## Your assignment
Filter the records below for the word "corresponding". Keep each line that has it.

## The data

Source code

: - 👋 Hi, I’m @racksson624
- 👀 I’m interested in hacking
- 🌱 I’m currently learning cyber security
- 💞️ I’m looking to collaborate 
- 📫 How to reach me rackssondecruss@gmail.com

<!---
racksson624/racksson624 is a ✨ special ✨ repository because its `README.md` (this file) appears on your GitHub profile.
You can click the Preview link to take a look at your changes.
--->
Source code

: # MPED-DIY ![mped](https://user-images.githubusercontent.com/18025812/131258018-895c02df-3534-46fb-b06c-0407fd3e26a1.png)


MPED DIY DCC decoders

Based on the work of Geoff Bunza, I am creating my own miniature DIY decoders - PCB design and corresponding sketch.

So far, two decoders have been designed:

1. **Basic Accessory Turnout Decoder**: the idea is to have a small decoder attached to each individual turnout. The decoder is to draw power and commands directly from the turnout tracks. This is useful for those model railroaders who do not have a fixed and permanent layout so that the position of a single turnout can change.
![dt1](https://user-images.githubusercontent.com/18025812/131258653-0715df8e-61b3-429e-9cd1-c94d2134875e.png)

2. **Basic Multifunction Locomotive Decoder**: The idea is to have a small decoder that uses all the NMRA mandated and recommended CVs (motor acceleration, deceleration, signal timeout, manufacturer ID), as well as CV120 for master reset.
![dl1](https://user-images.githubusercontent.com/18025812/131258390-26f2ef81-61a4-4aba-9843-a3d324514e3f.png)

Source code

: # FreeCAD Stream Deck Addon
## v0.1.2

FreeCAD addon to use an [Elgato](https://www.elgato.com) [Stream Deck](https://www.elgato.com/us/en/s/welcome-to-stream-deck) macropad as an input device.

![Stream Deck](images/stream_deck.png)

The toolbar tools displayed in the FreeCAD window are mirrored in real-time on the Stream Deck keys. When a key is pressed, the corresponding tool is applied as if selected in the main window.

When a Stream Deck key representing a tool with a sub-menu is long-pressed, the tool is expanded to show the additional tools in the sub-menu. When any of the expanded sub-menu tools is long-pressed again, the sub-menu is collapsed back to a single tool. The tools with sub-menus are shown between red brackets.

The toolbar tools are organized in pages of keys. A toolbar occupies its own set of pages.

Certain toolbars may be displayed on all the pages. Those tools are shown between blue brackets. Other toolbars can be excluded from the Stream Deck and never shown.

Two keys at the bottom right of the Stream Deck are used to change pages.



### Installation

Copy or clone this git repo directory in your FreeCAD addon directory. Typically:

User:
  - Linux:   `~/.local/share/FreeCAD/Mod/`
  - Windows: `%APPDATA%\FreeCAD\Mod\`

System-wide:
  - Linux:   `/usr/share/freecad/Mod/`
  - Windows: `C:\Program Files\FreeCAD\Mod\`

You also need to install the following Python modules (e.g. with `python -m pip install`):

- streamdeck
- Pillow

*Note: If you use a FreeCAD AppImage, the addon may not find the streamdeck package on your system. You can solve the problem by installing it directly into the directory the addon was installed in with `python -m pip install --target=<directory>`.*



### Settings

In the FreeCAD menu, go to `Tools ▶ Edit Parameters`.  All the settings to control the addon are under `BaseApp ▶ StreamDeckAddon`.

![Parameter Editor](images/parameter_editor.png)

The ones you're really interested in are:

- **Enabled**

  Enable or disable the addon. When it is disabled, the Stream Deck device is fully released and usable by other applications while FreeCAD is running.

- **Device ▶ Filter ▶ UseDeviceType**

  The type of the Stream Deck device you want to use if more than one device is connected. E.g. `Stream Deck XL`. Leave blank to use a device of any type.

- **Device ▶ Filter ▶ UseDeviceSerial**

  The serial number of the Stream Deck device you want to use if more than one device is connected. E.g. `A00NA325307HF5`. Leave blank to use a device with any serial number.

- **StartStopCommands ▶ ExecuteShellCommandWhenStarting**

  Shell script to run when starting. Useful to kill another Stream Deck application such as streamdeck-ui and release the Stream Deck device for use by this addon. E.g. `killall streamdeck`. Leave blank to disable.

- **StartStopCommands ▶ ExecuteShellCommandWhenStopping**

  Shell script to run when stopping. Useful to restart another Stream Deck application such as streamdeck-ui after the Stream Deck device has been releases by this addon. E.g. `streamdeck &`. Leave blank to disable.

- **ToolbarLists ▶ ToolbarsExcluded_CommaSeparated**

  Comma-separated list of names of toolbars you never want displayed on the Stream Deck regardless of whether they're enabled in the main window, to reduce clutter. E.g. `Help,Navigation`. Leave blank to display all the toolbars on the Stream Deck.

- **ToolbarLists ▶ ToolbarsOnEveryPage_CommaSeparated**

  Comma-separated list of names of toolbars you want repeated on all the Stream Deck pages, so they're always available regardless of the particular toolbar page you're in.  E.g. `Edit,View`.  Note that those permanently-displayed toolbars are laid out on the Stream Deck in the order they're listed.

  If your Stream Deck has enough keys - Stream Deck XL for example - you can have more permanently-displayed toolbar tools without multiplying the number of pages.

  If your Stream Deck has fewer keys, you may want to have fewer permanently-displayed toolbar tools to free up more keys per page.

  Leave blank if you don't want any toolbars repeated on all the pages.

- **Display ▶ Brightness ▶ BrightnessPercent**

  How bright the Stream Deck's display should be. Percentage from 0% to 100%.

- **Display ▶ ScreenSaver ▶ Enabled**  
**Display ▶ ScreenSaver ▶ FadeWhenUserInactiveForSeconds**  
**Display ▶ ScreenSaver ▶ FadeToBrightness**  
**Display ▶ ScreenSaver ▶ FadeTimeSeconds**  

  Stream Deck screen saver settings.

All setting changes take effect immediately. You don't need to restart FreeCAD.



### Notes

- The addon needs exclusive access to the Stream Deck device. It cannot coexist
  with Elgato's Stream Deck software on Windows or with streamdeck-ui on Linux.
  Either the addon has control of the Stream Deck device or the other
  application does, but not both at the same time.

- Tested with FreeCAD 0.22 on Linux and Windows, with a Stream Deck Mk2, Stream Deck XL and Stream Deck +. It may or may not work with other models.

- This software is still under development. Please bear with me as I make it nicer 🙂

## Exercise solution
Based on the work of Geoff Bunza, I am creating my own miniature DIY decoders - PCB design and corresponding sketch.
The toolbar tools displayed in the FreeCAD window are mirrored in real-time on the Stream Deck keys. When a key is pressed, the corresponding tool is applied as if selected in the main window.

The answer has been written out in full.